Closed Captainkirkdawson closed 4 years ago
I would be happy for @Captainkirkdawson to produce a new spec for the parms data. I am limited in what I can contribute by my ignorance both of the source formats we are working from, and the target information processing environment they end up in. A 'statement of purpose' for the parms, summarizing their use both for data entry/validation and for searching/retrieval, would I think be a useful start. @geoffj-FUG's sterling work on the Ireland situation should I suggest be taken into account. Over the weekend I have been trying, without much success, to get higher-level records (counties and Registration Districts) out of the TNA Discovery API. I'm assuming that it would be useful to have a complete geographical hierarchy for each census year. If we had this, could we just indicate where each Piece fits into the hierarchy? As regards the serialization of the new parms, I would personally prefer XML (which is the format I work in all the time), so it would be useful to have at least the definition of an XML version which I can use as a target, even if the results are then converted to json.

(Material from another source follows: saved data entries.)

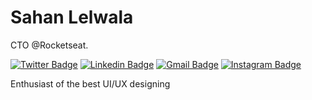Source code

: # Sahan Lelwala

CTO @Rocketseat.

[![Twitter Badge](https://img.shields.io/badge/-@dieegosf-00875f?style=flat-square&labelColor=00875f&logo=twitter&logoColor=white&link=https://twitter.com/dieegosf)](https://twitter.com/dieegosf) 
[![Linkedin Badge](https://img.shields.io/badge/-Diego%20Fernandes-00875f?style=flat-square&logo=Linkedin&logoColor=white&link=https://www.linkedin.com/in/diego-schell-fernandes/)](https://www.linkedin.com/in/diego-schell-fernandes/) 
[![Gmail Badge](https://img.shields.io/badge/-diego.schell.f@gmail.com-00875f?style=flat-square&logo=Gmail&logoColor=white&link=mailto:diego.schell.f@gmail.com)](mailto:diego.schell.f@gmail.com)
[![Instagram Badge](https://img.shields.io/badge/-diego.schell.f@gmail.com-00875f?style=flat-square&logo=Instagram&logoColor=white&link=mailto:diego.schell.f@gmail.com)](mailto:diego.schell.f@gmail.com)

Enthusiast of the best UI/UX designing


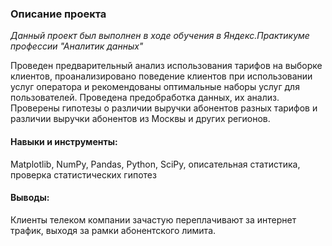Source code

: ### Описание проекта

*Данный проект был выполнен в ходе обучения в Яндекс.Практикуме профессии "Аналитик данных"*

Проведен предварительный анализ использования тарифов на выборке клиентов, проанализировано поведение клиентов при использовании услуг оператора и рекомендованы оптимальные наборы услуг для пользователей. Проведена предобработка данных, их анализ. Проверены гипотезы о различии выручки абонентов разных тарифов и различии выручки абонентов из Москвы и других регионов. 

#### Навыки и инструменты:
Matplotlib, NumPy, Pandas, Python, SciPy, описательная статистика, проверка статистических гипотез

#### Выводы:
Клиенты телеком компании зачастую переплачивают за интернет трафик, выходя за рамки абонентского лимита.
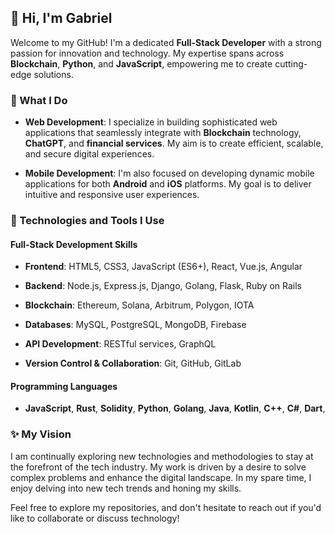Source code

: ## 👋 Hi, I'm Gabriel



Welcome to my GitHub! I'm a dedicated **Full-Stack Developer** with a strong passion for innovation and technology. My expertise spans across **Blockchain**, **Python**, and **JavaScript**, empowering me to create cutting-edge solutions.



### 🚀 What I Do



- **Web Development**: I specialize in building sophisticated web applications that seamlessly integrate with **Blockchain** technology, **ChatGPT**, and **financial services**. My aim is to create efficient, scalable, and secure digital experiences.



- **Mobile Development**: I'm also focused on developing dynamic mobile applications for both **Android** and **iOS** platforms. My goal is to deliver intuitive and responsive user experiences.



### 🌱 Technologies and Tools I Use



#### Full-Stack Development Skills

- **Frontend**: HTML5, CSS3, JavaScript (ES6+), React, Vue.js, Angular

- **Backend**: Node.js, Express.js, Django, Golang, Flask, Ruby on Rails

- **Blockchain**: Ethereum, Solana, Arbitrum, Polygon, IOTA 

- **Databases**: MySQL, PostgreSQL, MongoDB, Firebase

- **API Development**: RESTful services, GraphQL

- **Version Control & Collaboration**: Git, GitHub, GitLab



#### Programming Languages

- **JavaScript**, **Rust**, **Solidity**, **Python**, **Golang**, **Java**, **Kotlin**, **C++**, **C#**, **Dart**, 





### ✨ My Vision



I am continually exploring new technologies and methodologies to stay at the forefront of the tech industry. My work is driven by a desire to solve complex problems and enhance the digital landscape. In my spare time, I enjoy delving into new tech trends and honing my skills.



Feel free to explore my repositories, and don't hesitate to reach out if you'd like to collaborate or discuss technology!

@richardofsussex one of my questions for you was going to be can you obtain the Registration District so you were already ahead of me by looking at trying to extract that. Perhaps you could point me towards a document on the API as that might (might not) help me.
This page gives you access to the API Sandbox: https://discovery.nationalarchives.gov.uk/API/sandbox/index#/SearchRecords It includes fields for you to fill in, and shows you what the result will be. It also displays your search as a URL and as a call to curl, so you can 'take it away' and run it in a different environment. I have complete files for 1841-1891 which came from their TSV files, and which might be an easier source of Reg. Districts. I'm currently investigating the 'children' API command, which gives me a list of county records (level 4). The Reg. Districts are level 5 records.

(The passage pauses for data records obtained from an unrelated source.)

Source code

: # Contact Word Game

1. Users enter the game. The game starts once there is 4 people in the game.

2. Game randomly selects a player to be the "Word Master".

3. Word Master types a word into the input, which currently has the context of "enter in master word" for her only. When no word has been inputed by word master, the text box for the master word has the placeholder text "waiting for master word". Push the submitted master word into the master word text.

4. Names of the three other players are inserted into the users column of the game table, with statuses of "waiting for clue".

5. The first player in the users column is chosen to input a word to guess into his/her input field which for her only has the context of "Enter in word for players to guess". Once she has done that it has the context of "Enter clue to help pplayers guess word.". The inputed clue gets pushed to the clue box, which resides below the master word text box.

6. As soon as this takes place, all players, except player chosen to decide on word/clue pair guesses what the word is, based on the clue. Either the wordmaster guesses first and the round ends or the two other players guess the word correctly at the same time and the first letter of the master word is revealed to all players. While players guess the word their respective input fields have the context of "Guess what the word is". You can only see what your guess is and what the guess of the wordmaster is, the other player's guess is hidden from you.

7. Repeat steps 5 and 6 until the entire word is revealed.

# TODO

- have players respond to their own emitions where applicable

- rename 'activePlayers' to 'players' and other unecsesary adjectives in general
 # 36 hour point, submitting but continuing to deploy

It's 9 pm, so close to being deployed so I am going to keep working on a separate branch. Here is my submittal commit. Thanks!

Thanks Richard A quick scan indicates that the cost of my getting to understand that api would far far exceed the benefit. I will leave in your very capable hands
I think I can see a way to extract Reg. Districts via a two-stage XML extraction process. If this is definitely needed I will plough on with it. I'll do 1901 and 1911 first. Does it make sense to extract the TNA identifier for each unit, as well as its title? This would give us access to the full record, both for display, as a potential link for our users, and for programmatic access to the data it contains. The approach could be used at lower levels, e.g. parishes, and would remove one of my concerns which is the fact that the parish name, of itself, is not a unique identifier (i.e. there are several with the same name, sometimes in the same county!).
@richardofsussex Is the TNA identifier the C13335 in the following example? https://discovery.nationalarchives.gov.uk/browse/r/h/C13335 This number changes as one drills down to the actual piece so it is a reference to a specific page The following image has a number C3139040
Now before I go further in specification do you get access to the titles of the parents?

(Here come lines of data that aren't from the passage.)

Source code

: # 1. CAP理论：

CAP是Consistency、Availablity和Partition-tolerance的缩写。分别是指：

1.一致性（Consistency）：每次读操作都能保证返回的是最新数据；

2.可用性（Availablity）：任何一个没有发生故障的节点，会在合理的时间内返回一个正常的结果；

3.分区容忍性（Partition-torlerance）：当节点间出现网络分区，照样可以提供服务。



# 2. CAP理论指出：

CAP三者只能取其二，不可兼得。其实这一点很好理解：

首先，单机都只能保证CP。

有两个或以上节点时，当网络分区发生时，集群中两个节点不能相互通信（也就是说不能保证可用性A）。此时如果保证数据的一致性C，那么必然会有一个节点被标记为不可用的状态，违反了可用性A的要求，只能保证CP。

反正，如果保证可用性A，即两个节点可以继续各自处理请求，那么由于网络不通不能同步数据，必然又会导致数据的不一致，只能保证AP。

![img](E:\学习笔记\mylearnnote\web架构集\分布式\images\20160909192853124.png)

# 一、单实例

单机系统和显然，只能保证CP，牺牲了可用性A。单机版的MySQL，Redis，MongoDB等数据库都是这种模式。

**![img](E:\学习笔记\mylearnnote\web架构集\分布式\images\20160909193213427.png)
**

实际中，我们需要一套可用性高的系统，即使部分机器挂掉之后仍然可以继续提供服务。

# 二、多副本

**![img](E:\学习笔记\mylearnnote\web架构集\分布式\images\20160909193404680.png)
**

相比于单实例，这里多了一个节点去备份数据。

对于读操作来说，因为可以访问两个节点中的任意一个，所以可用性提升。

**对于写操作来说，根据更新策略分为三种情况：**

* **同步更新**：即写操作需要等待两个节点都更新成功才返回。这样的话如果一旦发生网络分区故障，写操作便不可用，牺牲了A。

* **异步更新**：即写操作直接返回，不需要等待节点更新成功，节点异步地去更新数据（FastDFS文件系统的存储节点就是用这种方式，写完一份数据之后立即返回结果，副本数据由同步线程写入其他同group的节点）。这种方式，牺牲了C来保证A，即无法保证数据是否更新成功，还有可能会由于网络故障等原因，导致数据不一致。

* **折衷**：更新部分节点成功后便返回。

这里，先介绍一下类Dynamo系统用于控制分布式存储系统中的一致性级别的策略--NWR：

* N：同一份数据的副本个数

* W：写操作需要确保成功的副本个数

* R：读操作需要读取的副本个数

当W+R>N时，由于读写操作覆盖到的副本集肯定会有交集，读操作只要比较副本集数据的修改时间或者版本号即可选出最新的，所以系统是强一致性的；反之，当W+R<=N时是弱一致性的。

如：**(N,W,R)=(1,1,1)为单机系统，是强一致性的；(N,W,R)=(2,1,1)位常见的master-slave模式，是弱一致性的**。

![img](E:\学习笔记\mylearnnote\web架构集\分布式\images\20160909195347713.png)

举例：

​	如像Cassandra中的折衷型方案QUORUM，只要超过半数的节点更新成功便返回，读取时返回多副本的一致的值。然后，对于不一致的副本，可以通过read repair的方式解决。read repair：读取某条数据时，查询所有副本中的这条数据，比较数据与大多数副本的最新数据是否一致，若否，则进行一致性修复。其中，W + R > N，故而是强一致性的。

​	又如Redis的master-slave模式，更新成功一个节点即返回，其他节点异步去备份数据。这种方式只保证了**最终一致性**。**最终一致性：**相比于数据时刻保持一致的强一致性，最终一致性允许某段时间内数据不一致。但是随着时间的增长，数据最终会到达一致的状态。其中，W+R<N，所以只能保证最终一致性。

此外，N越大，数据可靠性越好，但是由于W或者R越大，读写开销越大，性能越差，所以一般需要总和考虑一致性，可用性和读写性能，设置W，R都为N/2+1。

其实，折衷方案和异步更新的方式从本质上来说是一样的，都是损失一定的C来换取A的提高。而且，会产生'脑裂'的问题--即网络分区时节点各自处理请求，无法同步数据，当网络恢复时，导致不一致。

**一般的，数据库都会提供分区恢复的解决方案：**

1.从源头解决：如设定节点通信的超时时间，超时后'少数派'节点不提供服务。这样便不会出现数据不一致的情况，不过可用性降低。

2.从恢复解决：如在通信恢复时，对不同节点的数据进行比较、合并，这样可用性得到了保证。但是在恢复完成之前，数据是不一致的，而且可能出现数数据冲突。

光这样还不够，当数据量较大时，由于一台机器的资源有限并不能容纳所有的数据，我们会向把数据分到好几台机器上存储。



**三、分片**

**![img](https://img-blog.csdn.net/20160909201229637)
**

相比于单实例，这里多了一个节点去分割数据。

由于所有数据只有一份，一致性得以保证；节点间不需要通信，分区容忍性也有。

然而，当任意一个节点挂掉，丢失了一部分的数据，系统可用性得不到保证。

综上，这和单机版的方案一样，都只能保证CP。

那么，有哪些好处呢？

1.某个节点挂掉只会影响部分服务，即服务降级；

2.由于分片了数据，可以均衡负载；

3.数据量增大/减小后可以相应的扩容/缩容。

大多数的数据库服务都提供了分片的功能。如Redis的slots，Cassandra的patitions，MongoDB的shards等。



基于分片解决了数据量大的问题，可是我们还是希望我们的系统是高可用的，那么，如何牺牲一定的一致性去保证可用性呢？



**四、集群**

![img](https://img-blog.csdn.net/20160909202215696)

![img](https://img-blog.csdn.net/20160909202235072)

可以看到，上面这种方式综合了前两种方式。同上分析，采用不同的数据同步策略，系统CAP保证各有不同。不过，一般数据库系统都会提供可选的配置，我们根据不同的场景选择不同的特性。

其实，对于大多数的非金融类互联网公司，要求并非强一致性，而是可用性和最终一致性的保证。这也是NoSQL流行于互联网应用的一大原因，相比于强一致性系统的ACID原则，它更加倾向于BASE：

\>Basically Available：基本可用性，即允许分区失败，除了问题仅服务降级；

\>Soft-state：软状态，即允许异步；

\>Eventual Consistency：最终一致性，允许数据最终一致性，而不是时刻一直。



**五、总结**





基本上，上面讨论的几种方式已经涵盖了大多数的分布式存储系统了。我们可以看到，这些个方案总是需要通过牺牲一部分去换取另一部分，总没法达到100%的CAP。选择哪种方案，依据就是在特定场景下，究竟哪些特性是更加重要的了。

ie the LONDON-MIDDLESEX and the Registration District 1.KENSINGTON? I know you extract the RG 10/2 Registration Sub-District 1B St Mary Paddington. and the Civil Parish, Township or Place: Paddington I presume you can also extract any notes that follow the Paddington
eg the (3) in
That may also be (part) followed by another comment
Last point; there is no benefit to going away from csv; the team is happy with that format and there is enough new stuff going that introducing a new one to them is not worthwhile
Yes, the 'C' numbers are record identifiers within the TNA catalogue. Being an archival recording system, there is a hierarchical relationship between these records, and each has a specific 'level' recorded.
In my earlier work I was using the record search facility, which returns an XML response including a RecordSearchResultViewModels element for each record. This search works nicely for level 6 records, i.e. Registration Sub-Districts, but doesn't seem to be able to find higher-level records. These search results do not include links to their parent record.
More recently, I have been exploring the 'children of' option, starting from the top level, e.g. RG10, and hoping to work all the way down to Sub-Districts. This search returns InformationAssetIdentityViewModel elements, which do have a ParentId specified. However, since we are attacking them 'from above', we know that parent identity already.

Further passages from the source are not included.